The Highland City Council on Feb. 1 unanimously agreed to seek bids for a new clarifier for the water treatment plant.
The City Council will also be seeking alternate bids to make repairs to the current clarifier, which is 22 years old.
A new clarifier will cost about $1.5 million, City Manager Mark Latham said.
Joe Gillespie, director of Public Works, said the city has set aside money over the past five years for the project.
“The project is in the water fund budget for this fiscal year and funding has been reserved,” he said.
Bids will be opened on March 15.
City officials are expecting construction will start this summer, and the clarifier should be running by next January.
Other council action
In other news:
▪ The City Council unanimously agreed to vacate a portion of Madison Street, lying southwesterly of the westerly line of Deal Street, and sell it to Dave Korte for $3,250.
Korte, who owns Korte Meat Process Processing at 810 Deal St., is planning to expand his business and build a new parking lot.

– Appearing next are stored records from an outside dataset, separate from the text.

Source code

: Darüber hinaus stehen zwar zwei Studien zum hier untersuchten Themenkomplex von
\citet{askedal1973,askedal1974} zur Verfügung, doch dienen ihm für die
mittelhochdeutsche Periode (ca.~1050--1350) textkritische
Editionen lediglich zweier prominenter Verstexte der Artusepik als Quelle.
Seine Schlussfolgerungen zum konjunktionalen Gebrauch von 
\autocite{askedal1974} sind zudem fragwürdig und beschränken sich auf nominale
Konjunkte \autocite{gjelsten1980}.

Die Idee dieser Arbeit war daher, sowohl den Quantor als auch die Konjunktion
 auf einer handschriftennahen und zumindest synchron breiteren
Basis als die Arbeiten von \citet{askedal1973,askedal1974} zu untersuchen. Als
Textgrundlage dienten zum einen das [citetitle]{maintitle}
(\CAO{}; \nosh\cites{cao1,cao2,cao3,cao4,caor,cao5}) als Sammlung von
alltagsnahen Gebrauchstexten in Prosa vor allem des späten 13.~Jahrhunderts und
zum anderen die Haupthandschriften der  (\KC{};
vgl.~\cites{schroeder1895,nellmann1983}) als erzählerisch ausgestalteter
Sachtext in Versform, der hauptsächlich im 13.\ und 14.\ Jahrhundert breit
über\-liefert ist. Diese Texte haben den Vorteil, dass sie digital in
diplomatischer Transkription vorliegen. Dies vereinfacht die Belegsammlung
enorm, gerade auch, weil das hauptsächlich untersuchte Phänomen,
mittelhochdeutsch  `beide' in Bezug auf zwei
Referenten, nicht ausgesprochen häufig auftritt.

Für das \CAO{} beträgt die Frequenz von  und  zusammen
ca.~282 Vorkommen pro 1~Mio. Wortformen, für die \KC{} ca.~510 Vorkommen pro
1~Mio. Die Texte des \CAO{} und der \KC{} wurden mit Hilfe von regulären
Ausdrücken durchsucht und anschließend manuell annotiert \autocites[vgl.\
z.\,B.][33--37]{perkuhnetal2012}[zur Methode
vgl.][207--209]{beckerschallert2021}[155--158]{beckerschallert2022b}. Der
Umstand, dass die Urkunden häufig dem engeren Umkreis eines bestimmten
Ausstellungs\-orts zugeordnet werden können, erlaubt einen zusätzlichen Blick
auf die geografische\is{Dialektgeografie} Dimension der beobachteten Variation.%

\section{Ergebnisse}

Korte contacted the city a few months ago about his need to build a dry storage area.
“He has tried to purchase property around his business, but nothing has worked out,” City Manager Mark Latham stated in a Jan. 20 memo to Mayor Joe Michaelis and City Council members.
▪ The City Council, by a 3-1 vote, passed an ordinance allowing Highland Communication Service to add an expedited service option and an after-business-hours service fee.
Latham recommend the ordinance, which will allow HCS to provide installations outside of normal business hours, for a flat fee of $150 per install.
“As construction continues and demand for HCS increases, our installation schedule is expected to fill beyond the current three-plus week window,” he said.
“While we are very clear with our incoming customers about wait times and schedule and, we do our best to work them into the schedule to fit their needs, often times extenuating circumstances arise that could be remedied with an expedite option. By allowing after-hour installs to accommodate customers’ needs, but requiring a fee, a balance should be struck resulting in additional calendar availability and reduced financial loss in overtime payment.”
Latham expects the financial impact will be minimal.
“Our goal is not to make money, but to accommodate our customers’ growing needs with the current staffing levels,” he said.
▪ The City Council unanimously agreed to modify the special event ordinance. Any group or organization that plans to hold a special event, which draws more than 150 people in attendance, will now be required to complete an application with the city.
The Incident Command Committee recommended the ordinance.
“We have discussed and reviewed this for some time and feel we have a workable ordinance that will be beneficial to all parties involved,” Highland Police Chief Terry Bell said. “It is our intent that the information gained through this process will enable the city staff to be better prepared when events occur and will enhance the overall public safety concerns.”